The CPG-generated cyclic functional forces are typically 25% to 40% of maximum loads for each individual, with greater forces at the molars and less in the incisors due to the mechanical lever system. Fully dentate patients with complete dentition or implants generate higher cyclic functional forces (~130–150 N) than edentulous patients with implant- supported overdentures (~70 N), root-supported overdentures (60 N), and conventional dentures (~40 N). 1However, the implant overdenture group produced the lowest chewing efficiency, and this difference has been attributed to the implant-related attenuation of sensory feedback to the CPG. Note that the actual forces depend on distance from the muscle and TMJ fulcrum. The human mandible acts as a third-class lever when the food is anterior to the anterior border of the masseter muscles (premolars to incisors) and behaves as a second-class lever when food is posterior to the center of mass of the masseters (molars). Therefore, under the same applied biting force, the mechanical load at the molar can easily double the apparent load at the incisor.

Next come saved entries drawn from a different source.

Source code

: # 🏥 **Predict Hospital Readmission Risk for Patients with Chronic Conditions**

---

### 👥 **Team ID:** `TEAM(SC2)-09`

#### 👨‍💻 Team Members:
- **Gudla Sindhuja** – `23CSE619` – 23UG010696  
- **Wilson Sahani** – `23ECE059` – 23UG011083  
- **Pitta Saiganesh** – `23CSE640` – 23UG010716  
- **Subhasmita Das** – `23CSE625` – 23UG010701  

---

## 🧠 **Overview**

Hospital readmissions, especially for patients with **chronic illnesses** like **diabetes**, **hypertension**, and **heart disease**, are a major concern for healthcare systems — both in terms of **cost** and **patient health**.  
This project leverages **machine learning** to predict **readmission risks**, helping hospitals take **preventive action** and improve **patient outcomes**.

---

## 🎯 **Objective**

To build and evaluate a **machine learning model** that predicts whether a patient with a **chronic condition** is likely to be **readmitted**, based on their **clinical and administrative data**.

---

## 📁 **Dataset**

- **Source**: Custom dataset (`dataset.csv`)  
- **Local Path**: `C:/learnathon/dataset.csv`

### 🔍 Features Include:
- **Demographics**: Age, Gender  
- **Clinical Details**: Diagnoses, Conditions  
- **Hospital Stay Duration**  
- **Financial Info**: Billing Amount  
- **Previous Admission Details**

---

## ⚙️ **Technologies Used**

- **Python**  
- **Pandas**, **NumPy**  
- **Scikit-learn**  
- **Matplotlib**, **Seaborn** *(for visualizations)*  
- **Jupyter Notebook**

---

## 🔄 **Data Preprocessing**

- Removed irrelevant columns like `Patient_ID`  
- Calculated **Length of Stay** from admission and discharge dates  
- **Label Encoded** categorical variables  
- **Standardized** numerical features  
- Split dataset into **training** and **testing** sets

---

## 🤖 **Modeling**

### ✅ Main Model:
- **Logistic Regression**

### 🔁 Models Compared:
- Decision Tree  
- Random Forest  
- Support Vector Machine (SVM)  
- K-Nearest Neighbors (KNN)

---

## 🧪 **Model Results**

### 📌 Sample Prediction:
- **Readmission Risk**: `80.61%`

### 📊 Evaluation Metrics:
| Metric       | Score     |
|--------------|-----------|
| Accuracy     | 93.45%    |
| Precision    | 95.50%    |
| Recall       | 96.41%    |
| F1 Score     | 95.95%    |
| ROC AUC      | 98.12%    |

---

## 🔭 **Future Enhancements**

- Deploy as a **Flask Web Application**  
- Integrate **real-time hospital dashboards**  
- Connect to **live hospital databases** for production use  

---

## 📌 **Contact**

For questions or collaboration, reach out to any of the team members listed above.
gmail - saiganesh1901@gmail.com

Direction: Axial and nonaxial loading
Forces are vectors. Moments due to a force acting on a point from a distance are axial vectors . Forces and moments acting on implants result in stress and strain throughout the supporting structures. Individual implants osseointegrated in bone can deform or move along directions that are combinations of six basic motions (or six degrees of freedom) around the implant-abutment complex’s center of mass ( Fig 3-1): three translational (linear up/down, left/right, forward/backward) and three rotational (yaw, pitch, roll). In the geometric context, pure translational movements occur when every infinitesimal point within an object moves the same distance. By that definition, translation can only occur when an object moves without rotation, tipping, bending, changing shape, or changing size. Conversely, pure rotations occur when all infinitesimal points within an object rotate around an axis of rotation, except those points that lie along the axis. In practice, most intraoral movements are comprised of components of translation and rotation.